> _REQUIREMENT_
Find every line in the records below that contains "Runnable", and copy it.

> _INFORMATION SUPPLIED_
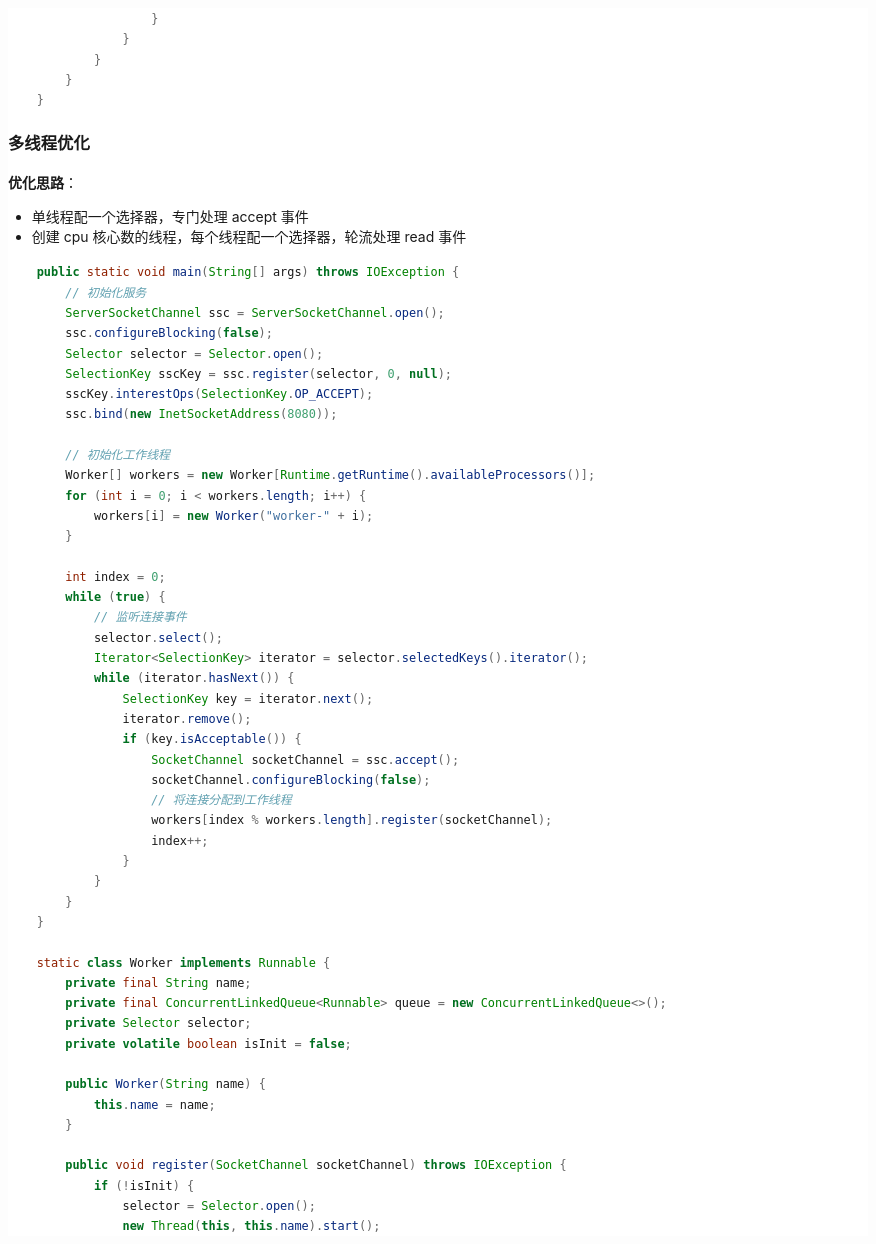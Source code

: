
 ```java
                    }
                }
            }
        }
    }
```



### 多线程优化

**优化思路**：

* 单线程配一个选择器，专门处理 accept 事件
* 创建 cpu 核心数的线程，每个线程配一个选择器，轮流处理 read 事件

```java
    public static void main(String[] args) throws IOException {
        // 初始化服务
        ServerSocketChannel ssc = ServerSocketChannel.open();
        ssc.configureBlocking(false);
        Selector selector = Selector.open();
        SelectionKey sscKey = ssc.register(selector, 0, null);
        sscKey.interestOps(SelectionKey.OP_ACCEPT);
        ssc.bind(new InetSocketAddress(8080));

        // 初始化工作线程
        Worker[] workers = new Worker[Runtime.getRuntime().availableProcessors()];
        for (int i = 0; i < workers.length; i++) {
            workers[i] = new Worker("worker-" + i);
        }

        int index = 0;
        while (true) {
            // 监听连接事件
            selector.select();
            Iterator<SelectionKey> iterator = selector.selectedKeys().iterator();
            while (iterator.hasNext()) {
                SelectionKey key = iterator.next();
                iterator.remove();
                if (key.isAcceptable()) {
                    SocketChannel socketChannel = ssc.accept();
                    socketChannel.configureBlocking(false);
                    // 将连接分配到工作线程
                    workers[index % workers.length].register(socketChannel);
                    index++;
                }
            }
        }
    }

    static class Worker implements Runnable {
        private final String name;
        private final ConcurrentLinkedQueue<Runnable> queue = new ConcurrentLinkedQueue<>();
        private Selector selector;
        private volatile boolean isInit = false;

        public Worker(String name) {
            this.name = name;
        }

        public void register(SocketChannel socketChannel) throws IOException {
            if (!isInit) {
                selector = Selector.open();
                new Thread(this, this.name).start();
```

> _COMPLETED EXERCISE_
    static class Worker implements Runnable {
        private final ConcurrentLinkedQueue<Runnable> queue = new ConcurrentLinkedQueue<>();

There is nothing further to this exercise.